Much of our research over the year has been focused on further development of viral vector technologies to deliver gene-modifying cargoes to enable axon regeneration after spinal cord injury. In consideration of eventual therapeutic application, we’ve continued to assess how knocking down PTEN for long periods of time affects nervous system function. The reason is that vector-based strategies to knock down PTEN to enable regeneration aren’t like drugs that you can stop taking; the vectors remain active for months and the gene cargoes they carry continue to be expressed.
The good news is that we’re continuing to find that long-term vector-mediated knockdown of PTEN in the way that enables regeneration doesn’t have major negative consequences. In early 2020, we published a major pap per in the scientific journal Experimental Neurology in which we show that deleting PTEN in the cortex doesn’t cause any abnormal brain activity such as seizures (https://doi.org/10.1016/j.expneurol.2019.113098). We did find that some intracellular signaling pathways involved in synaptic plasticity were altered in neurons lacking PTEN. This may mean that functional benefits of regeneration due to PTEN knockout might be enhanced by restoring PTEN expression after regeneration has been achieved.
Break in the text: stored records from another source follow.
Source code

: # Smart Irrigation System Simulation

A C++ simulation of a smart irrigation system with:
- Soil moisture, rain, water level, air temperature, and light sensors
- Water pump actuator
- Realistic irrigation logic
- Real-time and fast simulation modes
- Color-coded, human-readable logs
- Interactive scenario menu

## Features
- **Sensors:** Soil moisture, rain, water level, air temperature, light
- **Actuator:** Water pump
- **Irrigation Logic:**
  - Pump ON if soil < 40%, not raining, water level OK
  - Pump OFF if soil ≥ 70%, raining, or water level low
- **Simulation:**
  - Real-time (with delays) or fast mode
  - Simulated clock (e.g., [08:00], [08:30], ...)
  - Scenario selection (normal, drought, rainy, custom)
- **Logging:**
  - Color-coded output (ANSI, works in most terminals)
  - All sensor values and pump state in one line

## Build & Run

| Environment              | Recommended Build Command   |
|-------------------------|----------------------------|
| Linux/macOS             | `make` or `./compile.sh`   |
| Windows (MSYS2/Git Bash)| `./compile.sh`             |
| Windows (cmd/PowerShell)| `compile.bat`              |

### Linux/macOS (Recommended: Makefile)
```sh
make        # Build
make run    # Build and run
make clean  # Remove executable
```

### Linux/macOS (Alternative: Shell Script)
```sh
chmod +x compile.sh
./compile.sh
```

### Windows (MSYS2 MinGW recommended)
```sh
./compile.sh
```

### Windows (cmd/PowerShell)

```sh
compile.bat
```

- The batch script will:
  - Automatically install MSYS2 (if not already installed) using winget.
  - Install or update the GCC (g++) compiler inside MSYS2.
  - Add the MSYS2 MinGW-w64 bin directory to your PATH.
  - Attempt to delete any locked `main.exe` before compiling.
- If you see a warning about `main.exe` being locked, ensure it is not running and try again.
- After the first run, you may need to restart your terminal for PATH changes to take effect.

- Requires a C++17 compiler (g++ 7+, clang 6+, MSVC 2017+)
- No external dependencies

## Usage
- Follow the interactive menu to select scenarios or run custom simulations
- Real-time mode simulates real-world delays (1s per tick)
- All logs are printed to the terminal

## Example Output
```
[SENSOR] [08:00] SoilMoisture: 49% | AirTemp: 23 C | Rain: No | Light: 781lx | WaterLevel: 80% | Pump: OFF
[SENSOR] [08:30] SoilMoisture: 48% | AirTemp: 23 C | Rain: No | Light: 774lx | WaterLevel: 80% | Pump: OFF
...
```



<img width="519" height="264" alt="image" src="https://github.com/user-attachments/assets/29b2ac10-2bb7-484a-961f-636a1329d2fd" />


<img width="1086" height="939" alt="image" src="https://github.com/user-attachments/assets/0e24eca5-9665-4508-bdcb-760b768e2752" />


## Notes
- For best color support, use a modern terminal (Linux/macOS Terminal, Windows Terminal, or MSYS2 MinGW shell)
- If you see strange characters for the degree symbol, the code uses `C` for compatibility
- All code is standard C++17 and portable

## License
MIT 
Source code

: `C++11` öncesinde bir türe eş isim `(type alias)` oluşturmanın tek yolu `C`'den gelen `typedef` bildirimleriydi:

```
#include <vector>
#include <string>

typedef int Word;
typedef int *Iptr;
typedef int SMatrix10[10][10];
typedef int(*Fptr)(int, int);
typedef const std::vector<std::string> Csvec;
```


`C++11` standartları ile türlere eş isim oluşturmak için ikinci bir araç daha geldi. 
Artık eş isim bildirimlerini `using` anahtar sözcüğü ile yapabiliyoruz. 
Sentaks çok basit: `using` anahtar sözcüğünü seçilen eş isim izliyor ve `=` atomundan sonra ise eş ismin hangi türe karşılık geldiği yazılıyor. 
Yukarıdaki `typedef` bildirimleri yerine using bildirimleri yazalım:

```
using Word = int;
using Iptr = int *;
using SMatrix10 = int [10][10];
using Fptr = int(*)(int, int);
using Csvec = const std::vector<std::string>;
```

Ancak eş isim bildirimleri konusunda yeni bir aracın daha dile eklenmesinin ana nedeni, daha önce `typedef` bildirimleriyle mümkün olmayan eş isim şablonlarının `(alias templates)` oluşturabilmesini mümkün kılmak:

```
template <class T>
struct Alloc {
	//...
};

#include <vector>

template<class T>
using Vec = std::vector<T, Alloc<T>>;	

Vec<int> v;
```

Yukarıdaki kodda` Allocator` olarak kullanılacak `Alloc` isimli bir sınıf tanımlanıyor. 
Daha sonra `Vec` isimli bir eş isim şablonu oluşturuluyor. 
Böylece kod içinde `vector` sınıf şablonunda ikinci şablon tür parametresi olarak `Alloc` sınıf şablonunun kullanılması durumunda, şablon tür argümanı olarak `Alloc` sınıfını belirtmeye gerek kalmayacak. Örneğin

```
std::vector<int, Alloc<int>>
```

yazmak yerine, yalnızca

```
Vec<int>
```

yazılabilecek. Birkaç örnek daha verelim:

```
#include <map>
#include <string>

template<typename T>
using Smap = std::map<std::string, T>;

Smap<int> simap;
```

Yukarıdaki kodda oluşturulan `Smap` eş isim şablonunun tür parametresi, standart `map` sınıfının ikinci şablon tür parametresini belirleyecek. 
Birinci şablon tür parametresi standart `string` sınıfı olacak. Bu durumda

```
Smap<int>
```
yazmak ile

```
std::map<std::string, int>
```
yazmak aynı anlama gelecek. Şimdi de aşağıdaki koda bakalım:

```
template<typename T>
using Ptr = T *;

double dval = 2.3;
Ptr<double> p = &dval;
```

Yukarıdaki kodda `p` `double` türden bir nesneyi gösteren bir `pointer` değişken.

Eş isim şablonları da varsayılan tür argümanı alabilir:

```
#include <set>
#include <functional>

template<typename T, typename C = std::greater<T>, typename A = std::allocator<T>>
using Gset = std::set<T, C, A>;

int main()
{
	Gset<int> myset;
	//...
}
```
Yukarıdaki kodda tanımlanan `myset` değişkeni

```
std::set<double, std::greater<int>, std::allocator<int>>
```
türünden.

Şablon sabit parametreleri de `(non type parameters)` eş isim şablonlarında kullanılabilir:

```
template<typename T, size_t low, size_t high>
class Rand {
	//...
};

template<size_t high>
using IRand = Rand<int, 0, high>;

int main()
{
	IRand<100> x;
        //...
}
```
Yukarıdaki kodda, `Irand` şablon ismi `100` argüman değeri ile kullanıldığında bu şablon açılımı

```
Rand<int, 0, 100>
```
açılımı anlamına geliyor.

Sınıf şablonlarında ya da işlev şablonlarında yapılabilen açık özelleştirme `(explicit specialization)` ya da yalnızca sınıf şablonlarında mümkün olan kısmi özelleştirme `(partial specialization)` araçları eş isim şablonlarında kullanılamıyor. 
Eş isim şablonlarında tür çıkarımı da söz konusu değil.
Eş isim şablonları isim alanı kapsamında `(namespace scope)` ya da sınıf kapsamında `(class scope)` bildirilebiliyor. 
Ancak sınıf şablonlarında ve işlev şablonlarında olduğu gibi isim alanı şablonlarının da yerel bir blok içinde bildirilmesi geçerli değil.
Another major paper that has just been accepted in the scientific journal Cerebral Cortex is our first study using the amazing new technology of retro-AAV. This paper is the first report in a scientific journal of what we told you about in our fall newsletter last year (Anatomy 101, Spinal connections Number 32). The main take-home is that injections of retro-AAV into the spinal cord lead to the delivery of gene-modifying cargoes to the majority of nerve cells in the cortex that give rise to the corticospinal tract. We’re just completing several studies to test whether this approach leads to even more recovery than is seen with deletion of PTEN by injecting AAV into the cerebral cortex.
Finally, we are continuing to focus a major part of our effort on studies of possible therapies for chronic spinal cord injury, what we call the Chronic Injury Project. One example is testing whether targeting PTEN can induce regeneration and recovery in the chronic injury setting. As you can imagine, these studies take a long time to complete and are very expensive because the first step is to create spinal cord injuries in rats and then maintain the animals for months until the injuries are chronic. It’s very difficult to get funding from NIH for such long-term studies because the work goes slowly and grant reviewers like experiments that get quick results. We are extremely grateful to Bob Yant and his company, Cure Medical, for their extremely generous donations to support the Chronic Injury Project.